**SOURCE DATA**:

+---+

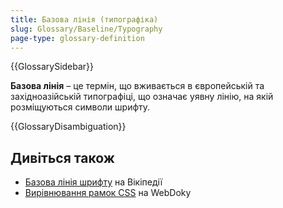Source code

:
```yaml
---
title: Базова лінія (типографіка)
slug: Glossary/Baseline/Typography
page-type: glossary-definition
---
```


{{GlossarySidebar}}

**Базова лінія** – це термін, що вживається в європейській та західноазійській типографіці, що означає уявну лінію, на якій розміщуються символи шрифту.

{{GlossaryDisambiguation}}

## Дивіться також

- [Базова лінія шрифту](https://uk.wikipedia.org/wiki/%D0%91%D0%B0%D0%B7%D0%BE%D0%B2%D0%B0_%D0%BB%D1%96%D0%BD%D1%96%D1%8F_%D1%88%D1%80%D0%B8%D1%84%D1%82%D1%83) на Вікіпедії
- [Вирівнювання рамок CSS](/uk/docs/Web/CSS/CSS_box_alignment#typy-vyrivniuvannia) на WebDoky

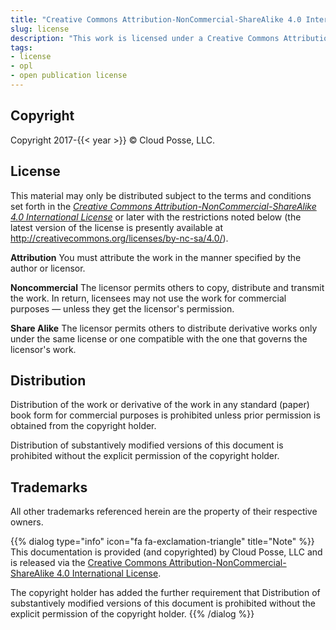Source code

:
```yaml
---
title: "Creative Commons Attribution-NonCommercial-ShareAlike 4.0 International License"
slug: license
description: "This work is licensed under a Creative Commons Attribution-NonCommercial-ShareAlike 4.0 International License."
tags:
- license
- opl
- open publication license
---
```


## Copyright

Copyright 2017-{{< year >}} © Cloud Posse, LLC.

## License

<div class="license">
<i class="fab fa-creative-commons" title="Creative Commons License"></i>
<i class="fab fa-creative-commons-by" title="Attribution"></i>
<i class="fab fa-creative-commons-nc" title="Noncommercial"></i>
<i class="fab fa-creative-commons-sa" title="Share Alike"></i>
</div>

This material may only be distributed subject to the terms and conditions set forth in the *<a rel="license" href="http://creativecommons.org/licenses/by-nc-sa/4.0/">Creative Commons Attribution-NonCommercial-ShareAlike 4.0 International License</a>* or later with the restrictions noted below (the latest version of the license is presently available at <http://creativecommons.org/licenses/by-nc-sa/4.0/>).

**Attribution** You must attribute the work in the manner specified by the author or licensor.

**Noncommercial** The licensor permits others to copy, distribute and transmit the work. In return, licensees may not use the work for commercial purposes — unless they get the licensor's permission.

**Share Alike** The licensor permits others to distribute derivative works only under the same license or one compatible with the one that governs the licensor's work.


## Distribution

Distribution of the work or derivative of the work in any standard (paper) book form for commercial purposes is prohibited unless prior permission is obtained from the copyright holder.

Distribution of substantively modified versions of this document is prohibited without the explicit permission of the copyright holder.

## Trademarks

All other trademarks referenced herein are the property of their respective owners.


{{% dialog type="info" icon="fa fa-exclamation-triangle" title="Note" %}}
This documentation is provided (and copyrighted) by Cloud Posse, LLC and is released via the [Creative Commons Attribution-NonCommercial-ShareAlike 4.0 International License](http://creativecommons.org/licenses/by-nc-sa/4.0/).

The copyright holder has added the further requirement that Distribution of substantively modified versions of this document is prohibited without the explicit permission of the copyright holder.
{{% /dialog %}}
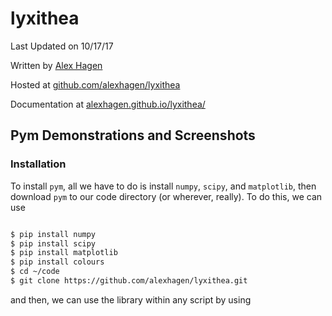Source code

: 
# lyxithea

Last Updated on 10/17/17

Written by [Alex Hagen](http://alexhagen.github.io)

Hosted at [github.com/alexhagen/lyxithea](http://github.com/alexhagen/lyxithea)

Documentation at [alexhagen.github.io/lyxithea/](http://alexhagen.github.io/lyxithea/)

## Pym Demonstrations and Screenshots

### Installation

To install `pym`, all we have to do is install `numpy`, `scipy`, and
`matplotlib`, then download `pym` to our code directory (or wherever, really).
To do this, we can use

```bash

$ pip install numpy
$ pip install scipy
$ pip install matplotlib
$ pip install colours
$ cd ~/code
$ git clone https://github.com/alexhagen/lyxithea.git

```

and then, we can use the library within any script by using


```python

```

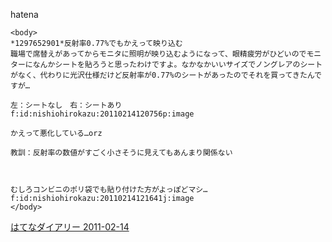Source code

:
hatena

```
<body>
*1297652901*反射率0.77%でもかえって映り込む
職場で席替えがあってからモニタに照明が映り込むようになって、眼精疲労がひどいのでモニターになんかシートを貼ろうと思ったわけですよ。なかなかいいサイズでノングレアのシートがなく、代わりに光沢仕様だけど反射率が0.77%のシートがあったのでそれを買ってきたんですが…

左：シートなし　右：シートあり
f:id:nishiohirokazu:20110214120756p:image

かえって悪化している…orz

教訓：反射率の数値がすごく小さそうに見えてもあんまり関係ない



むしろコンビニのポリ袋でも貼り付けた方がよっぽどマシ…
f:id:nishiohirokazu:20110214121641j:image
</body>
```


[はてなダイアリー 2011-02-14](https://nishiohirokazu.hatenadiary.org/archive/2011/02/14)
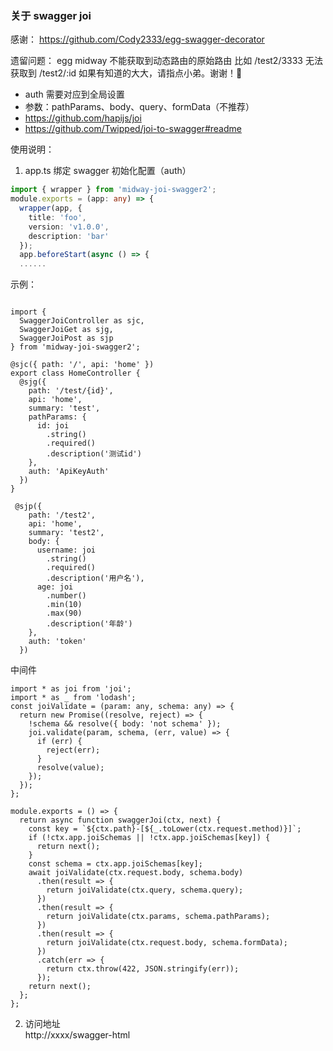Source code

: ### 关于 swagger joi

感谢：
https://github.com/Cody2333/egg-swagger-decorator

遗留问题：
egg midway 不能获取到动态路由的原始路由 比如 /test2/3333 无法获取到 /test2/:id 如果有知道的大大，请指点小弟。谢谢！🙏

- auth 需要对应到全局设置
- 参数：pathParams、body、query、formData（不推荐）
- https://github.com/hapijs/joi
- https://github.com/Twipped/joi-to-swagger#readme

使用说明：

1. app.ts 绑定 swagger 初始化配置（auth）

```app.ts
import { wrapper } from 'midway-joi-swagger2';
module.exports = (app: any) => {
  wrapper(app, {
    title: 'foo',
    version: 'v1.0.0',
    description: 'bar'
  });
  app.beforeStart(async () => {
  ......
```

示例：

```get path

import {
  SwaggerJoiController as sjc,
  SwaggerJoiGet as sjg,
  SwaggerJoiPost as sjp
} from 'midway-joi-swagger2';

@sjc({ path: '/', api: 'home' })
export class HomeController {
  @sjg({
    path: '/test/{id}',
    api: 'home',
    summary: 'test',
    pathParams: {
      id: joi
        .string()
        .required()
        .description('测试id')
    },
    auth: 'ApiKeyAuth'
  })
}
```

```post path
 @sjp({
    path: '/test2',
    api: 'home',
    summary: 'test2',
    body: {
      username: joi
        .string()
        .required()
        .description('用户名'),
      age: joi
        .number()
        .min(10)
        .max(90)
        .description('年龄')
    },
    auth: 'token'
  })
```

中间件

```
import * as joi from 'joi';
import * as _ from 'lodash';
const joiValidate = (param: any, schema: any) => {
  return new Promise((resolve, reject) => {
    !schema && resolve({ body: 'not schema' });
    joi.validate(param, schema, (err, value) => {
      if (err) {
        reject(err);
      }
      resolve(value);
    });
  });
};

module.exports = () => {
  return async function swaggerJoi(ctx, next) {
    const key = `${ctx.path}-[${_.toLower(ctx.request.method)}]`;
    if (!ctx.app.joiSchemas || !ctx.app.joiSchemas[key]) {
      return next();
    }
    const schema = ctx.app.joiSchemas[key];
    await joiValidate(ctx.request.body, schema.body)
      .then(result => {
        return joiValidate(ctx.query, schema.query);
      })
      .then(result => {
        return joiValidate(ctx.params, schema.pathParams);
      })
      .then(result => {
        return joiValidate(ctx.request.body, schema.formData);
      })
      .catch(err => {
        return ctx.throw(422, JSON.stringify(err));
      });
    return next();
  };
};

```

2. 访问地址  
   http://xxxx/swagger-html
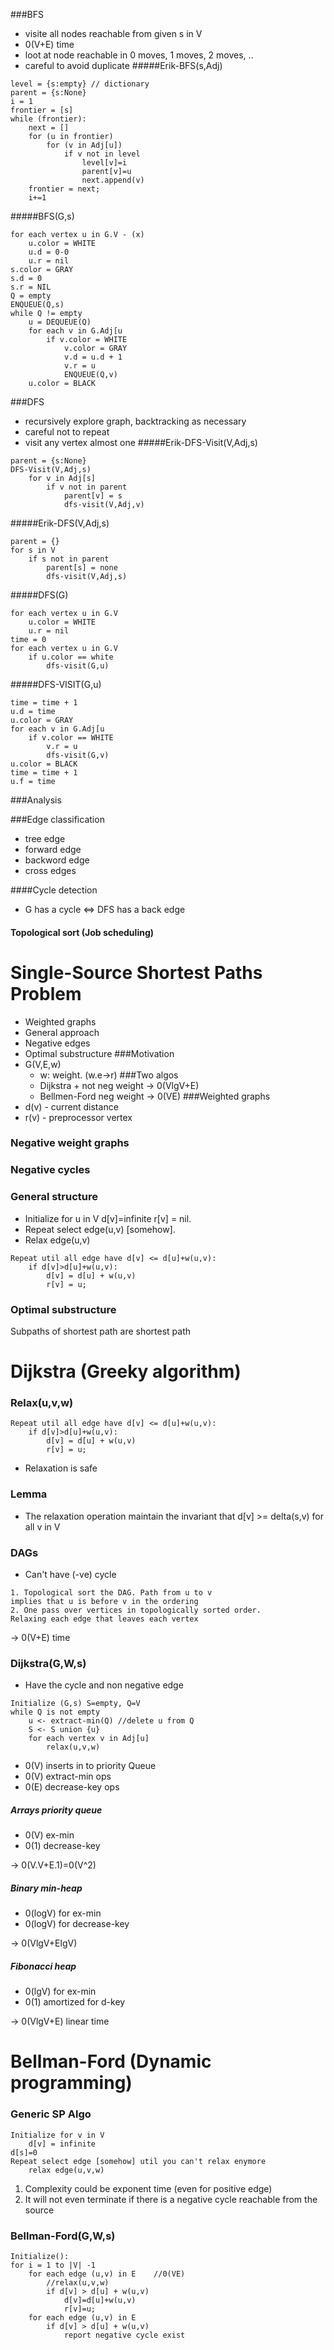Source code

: ###BFS
- visite all nodes reachable from given s in V
- 0(V+E) time
- loot at node reachable in 0 moves, 1 moves, 2 moves, ..
- careful to avoid duplicate
#####Erik-BFS(s,Adj)
```
level = {s:empty} // dictionary
parent = {s:None}
i = 1
frontier = [s]
while (frontier):
    next = []
    for (u in frontier)
        for (v in Adj[u])
            if v not in level
                level[v]=i
                parent[v]=u
                next.append(v)
    frontier = next;
    i+=1
```
#####BFS(G,s)
```
for each vertex u in G.V - (x)
    u.color = WHITE
    u.d = 0-0
    u.r = nil
s.color = GRAY
s.d = 0
s.r = NIL
Q = empty
ENQUEUE(Q,s)
while Q != empty
    u = DEQUEUE(Q)
    for each v in G.Adj[u
        if v.color = WHITE
            v.color = GRAY
            v.d = u.d + 1
            v.r = u
            ENQUEUE(Q,v)
    u.color = BLACK            
```

###DFS
- recursively explore graph, backtracking as necessary
- careful not to repeat
- visit any vertex almost one
#####Erik-DFS-Visit(V,Adj,s)
```
parent = {s:None}
DFS-Visit(V,Adj,s)
    for v in Adj[s]
        if v not in parent
            parent[v] = s
            dfs-visit(V,Adj,v)
```
#####Erik-DFS(V,Adj,s)
```
parent = {}
for s in V
    if s not in parent
        parent[s] = none
        dfs-visit(V,Adj,s)
```
#####DFS(G)
```
for each vertex u in G.V
    u.color = WHITE
    u.r = nil
time = 0
for each vertex u in G.V
    if u.color == white
        dfs-visit(G,u)
```
#####DFS-VISIT(G,u)
```
time = time + 1
u.d = time
u.color = GRAY
for each v in G.Adj[u
    if v.color == WHITE
        v.r = u
        dfs-visit(G,v)
u.color = BLACK
time = time + 1
u.f = time        
```

###Analysis

###Edge classification
- tree edge
- forward edge
- backword edge
- cross edges
 
####Cycle detection
- G has a cycle <=> DFS has a back edge

#### Topological sort (Job scheduling)





# Single-Source Shortest Paths Problem
- Weighted graphs
- General approach
- Negative edges
- Optimal substructure
###Motivation
- G(V,E,w)
    - w: weight. (w.e->r)
###Two algos
    - Dijkstra + not neg weight -> 0(VlgV+E)
    - Bellmen-Ford neg weight -> 0(VE)
###Weighted graphs
- d(v) - current distance
- r(v) - preprocessor vertex
### Negative weight graphs
### Negative cycles
### General structure
- Initialize for u in V d[v]=infinite 
r[v] = nil. 
- Repeat select edge(u,v) [somehow].
- Relax edge(u,v)
```
Repeat util all edge have d[v] <= d[u]+w(u,v):
    if d[v]>d[u]+w(u,v): 
        d[v] = d[u] + w(u,v)
        r[v] = u;
```
### Optimal substructure
Subpaths of shortest path are shortest path




# Dijkstra (Greeky algorithm)
### Relax(u,v,w)
```
Repeat util all edge have d[v] <= d[u]+w(u,v):
    if d[v]>d[u]+w(u,v): 
        d[v] = d[u] + w(u,v)
        r[v] = u;
```
- Relaxation is safe
### Lemma
- The relaxation operation maintain the invariant that
d[v] >= delta(s,v) for all v in V
### DAGs 
- Can't have (-ve) cycle
```
1. Topological sort the DAG. Path from u to v
implies that u is before v in the ordering
2. One pass over vertices in topologically sorted order.
Relaxing each edge that leaves each vertex
```
-> 0(V+E) time
### Dijkstra(G,W,s)
- Have the cycle and non negative edge
```
Initialize (G,s) S=empty, Q=V
while Q is not empty
    u <- extract-min(Q) //delete u from Q
    S <- S union {u}
    for each vertex v in Adj[u]
        relax(u,v,w)
```
- 0(V) inserts in to priority Queue
- 0(V) extract-min ops
- 0(E) decrease-key ops
##### Arrays priority queue
- 0(V) ex-min
- 0(1) decrease-key

-> 0(V.V+E.1)=0(V^2)
##### Binary min-heap
- 0(logV) for ex-min
- 0(logV) for decrease-key

-> 0(VlgV+ElgV)
##### Fibonacci heap 
- 0(lgV) for ex-min
- 0(1) amortized for d-key

-> 0(VlgV+E) linear time




# Bellman-Ford (Dynamic programming)
### Generic SP Algo
```
Initialize for v in V 
    d[v] = infinite
d[s]=0
Repeat select edge [somehow] util you can't relax enymore
    relax edge(u,v,w)
```
1. Complexity could be exponent time (even for positive edge)
3. It will not even terminate if there is a negative cycle reachable from the source
### Bellman-Ford(G,W,s)
```
Initialize():
for i = 1 to |V| -1
    for each edge (u,v) in E    //0(VE)
        //relax(u,v,w)
        if d[v] > d[u] + w(u,v)
            d[v]=d[u]+w(u,v)
            r[v]=u;
    for each edge (u,v) in E
        if d[v] > d[u] + w(u,v)
            report negative cycle exist
```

+---+

**WHAT YOU WILL DO**:
Copy out the range of lines above starting at the line with "## Copyright" and ending at the line with "## Trademarks", exactly and including both.

**EXERCISE OUTPUT**:
## Copyright

Copyright 2017-{{< year >}} © Cloud Posse, LLC.

## License

<div class="license">
<i class="fab fa-creative-commons" title="Creative Commons License"></i>
<i class="fab fa-creative-commons-by" title="Attribution"></i>
<i class="fab fa-creative-commons-nc" title="Noncommercial"></i>
<i class="fab fa-creative-commons-sa" title="Share Alike"></i>
</div>

This material may only be distributed subject to the terms and conditions set forth in the *<a rel="license" href="http://creativecommons.org/licenses/by-nc-sa/4.0/">Creative Commons Attribution-NonCommercial-ShareAlike 4.0 International License</a>* or later with the restrictions noted below (the latest version of the license is presently available at <http://creativecommons.org/licenses/by-nc-sa/4.0/>).

**Attribution** You must attribute the work in the manner specified by the author or licensor.

**Noncommercial** The licensor permits others to copy, distribute and transmit the work. In return, licensees may not use the work for commercial purposes — unless they get the licensor's permission.

**Share Alike** The licensor permits others to distribute derivative works only under the same license or one compatible with the one that governs the licensor's work.


## Distribution

Distribution of the work or derivative of the work in any standard (paper) book form for commercial purposes is prohibited unless prior permission is obtained from the copyright holder.

Distribution of substantively modified versions of this document is prohibited without the explicit permission of the copyright holder.

## Trademarks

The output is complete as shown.